Salespeople hate to deliver bad news. I mean – really hate it. Of course, no one wants to be the bad guy when it comes to customers, but salespeople especially hate it. Why? Because much of their career is based upon being liked and it isn’t easy to get someone to like you when you tell them something they don’t want to hear. This is made all the worse when your commission check depends on what information you have to share with customers. We’ll do everything we can to sugarcoat the message, delay sharing the message, and add a little prayer in hopes that the bad news will disappear quietly. But there is some good news about delivering bad news.


We create moments of truth in a series of actions with our clients to create an overall customer experience. Truth is the operative word and it’s not that customers want the truth; they want their truth. It’s up to you to bridge this gap between the two and when you do it successfully, you can strengthen the customer’s loyalty. Some bad news can be a deal-breaker, but oftentimes you can recover from bad news if you deliver it properly. So the good news about the bad news is that once you master the art of delivering it, you develop the reputation of being honest and trustworthy and, given the overall experience, the customer is more likely to do business with you anyway after you get them through this moment of truth about the bad news. Here are the best ways to handle delivering bad news to your customers.


  • Do not be afraid – Your fear will trigger fear in your customer if you are not careful. Stay calm and be ready to approach the situation with truth, understanding, and a willingness to listen.
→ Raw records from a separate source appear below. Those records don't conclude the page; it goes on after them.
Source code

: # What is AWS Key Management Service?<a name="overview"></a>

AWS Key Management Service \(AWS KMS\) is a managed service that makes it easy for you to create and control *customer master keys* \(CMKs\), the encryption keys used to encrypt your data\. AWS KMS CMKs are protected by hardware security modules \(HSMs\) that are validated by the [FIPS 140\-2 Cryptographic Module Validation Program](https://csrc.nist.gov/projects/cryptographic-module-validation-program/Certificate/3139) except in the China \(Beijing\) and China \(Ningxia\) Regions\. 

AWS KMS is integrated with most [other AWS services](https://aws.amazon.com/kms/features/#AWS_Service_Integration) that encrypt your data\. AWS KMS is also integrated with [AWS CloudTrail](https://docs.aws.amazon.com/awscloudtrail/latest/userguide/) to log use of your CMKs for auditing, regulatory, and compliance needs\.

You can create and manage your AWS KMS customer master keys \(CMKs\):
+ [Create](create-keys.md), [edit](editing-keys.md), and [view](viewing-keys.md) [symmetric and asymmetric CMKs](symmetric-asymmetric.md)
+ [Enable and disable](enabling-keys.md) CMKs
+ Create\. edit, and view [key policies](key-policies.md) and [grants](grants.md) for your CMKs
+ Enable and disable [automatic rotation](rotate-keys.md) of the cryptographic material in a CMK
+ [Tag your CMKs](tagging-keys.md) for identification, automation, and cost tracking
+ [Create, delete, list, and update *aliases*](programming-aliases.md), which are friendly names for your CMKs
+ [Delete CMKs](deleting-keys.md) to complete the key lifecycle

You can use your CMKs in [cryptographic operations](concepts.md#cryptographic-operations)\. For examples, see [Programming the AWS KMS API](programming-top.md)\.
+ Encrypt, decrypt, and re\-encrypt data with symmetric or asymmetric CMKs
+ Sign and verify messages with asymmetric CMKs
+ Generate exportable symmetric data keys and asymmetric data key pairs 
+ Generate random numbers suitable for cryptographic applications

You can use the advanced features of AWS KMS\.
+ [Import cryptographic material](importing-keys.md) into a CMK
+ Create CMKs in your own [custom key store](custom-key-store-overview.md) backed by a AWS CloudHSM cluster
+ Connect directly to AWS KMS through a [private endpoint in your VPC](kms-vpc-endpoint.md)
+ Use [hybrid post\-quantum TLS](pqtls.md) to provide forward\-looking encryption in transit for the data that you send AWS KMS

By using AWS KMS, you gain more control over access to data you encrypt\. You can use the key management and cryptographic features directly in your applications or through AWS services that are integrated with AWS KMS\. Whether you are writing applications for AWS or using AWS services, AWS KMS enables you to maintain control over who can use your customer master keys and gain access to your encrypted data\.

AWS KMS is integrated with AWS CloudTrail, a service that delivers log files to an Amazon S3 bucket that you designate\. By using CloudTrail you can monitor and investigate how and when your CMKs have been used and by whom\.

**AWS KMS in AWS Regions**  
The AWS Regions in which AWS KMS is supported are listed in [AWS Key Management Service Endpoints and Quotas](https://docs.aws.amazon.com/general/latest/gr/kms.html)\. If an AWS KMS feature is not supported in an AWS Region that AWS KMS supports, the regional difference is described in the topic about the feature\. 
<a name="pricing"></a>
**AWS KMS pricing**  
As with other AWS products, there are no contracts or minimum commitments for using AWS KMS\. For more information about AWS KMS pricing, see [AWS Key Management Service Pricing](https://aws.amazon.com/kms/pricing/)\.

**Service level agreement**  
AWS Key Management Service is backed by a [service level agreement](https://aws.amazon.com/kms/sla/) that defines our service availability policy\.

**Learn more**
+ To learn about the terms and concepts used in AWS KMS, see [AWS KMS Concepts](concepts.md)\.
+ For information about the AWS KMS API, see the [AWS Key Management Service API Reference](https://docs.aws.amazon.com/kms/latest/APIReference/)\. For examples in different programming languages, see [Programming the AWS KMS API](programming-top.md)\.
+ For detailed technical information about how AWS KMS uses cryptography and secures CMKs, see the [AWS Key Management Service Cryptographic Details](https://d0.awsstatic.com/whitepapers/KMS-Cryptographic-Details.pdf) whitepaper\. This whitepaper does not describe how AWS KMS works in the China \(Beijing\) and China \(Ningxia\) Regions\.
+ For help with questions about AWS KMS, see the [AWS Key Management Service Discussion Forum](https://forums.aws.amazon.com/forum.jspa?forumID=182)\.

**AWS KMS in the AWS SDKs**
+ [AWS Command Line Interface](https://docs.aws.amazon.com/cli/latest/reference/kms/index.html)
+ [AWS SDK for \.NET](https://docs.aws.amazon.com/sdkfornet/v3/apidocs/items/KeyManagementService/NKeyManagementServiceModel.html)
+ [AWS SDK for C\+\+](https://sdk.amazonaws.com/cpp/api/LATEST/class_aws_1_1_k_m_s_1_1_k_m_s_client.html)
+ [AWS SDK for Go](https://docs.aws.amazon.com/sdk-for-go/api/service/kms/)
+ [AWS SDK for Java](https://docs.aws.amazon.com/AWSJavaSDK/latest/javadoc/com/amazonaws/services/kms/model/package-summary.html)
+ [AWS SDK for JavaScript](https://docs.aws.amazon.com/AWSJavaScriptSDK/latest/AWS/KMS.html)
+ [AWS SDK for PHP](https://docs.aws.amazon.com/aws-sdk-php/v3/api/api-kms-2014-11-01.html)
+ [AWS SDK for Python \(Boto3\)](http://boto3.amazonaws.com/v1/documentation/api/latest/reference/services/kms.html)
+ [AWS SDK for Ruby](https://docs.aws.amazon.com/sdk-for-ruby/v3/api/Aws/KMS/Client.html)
  • Do not delay – You don’t have to rush delivering bad news when you don’t have all of the information, but don’t delay sharing once you do. It appears dishonest to the customer.
  • Be truthful – Altering or misrepresenting information will always make matters worse. I can understand if there are details you want to omit, and sometimes that’s okay, but bad news served with lies is never a good idea.
  • Acknowledge the customer’s feelings – Customers are more likely to be responsive to bad information once they feel that they have been heard and understood. If it’s a big deal to them then it is a big deal to you.
  • Offer solutions – There are always options, even if they aren’t optimal in comparison to what the customer originally wanted or expected. Delivering bad news without a solution is like pushing the customer out into the cold. Show them that you are thinking and working on their behalf and you stand a much better chance of retaining their business.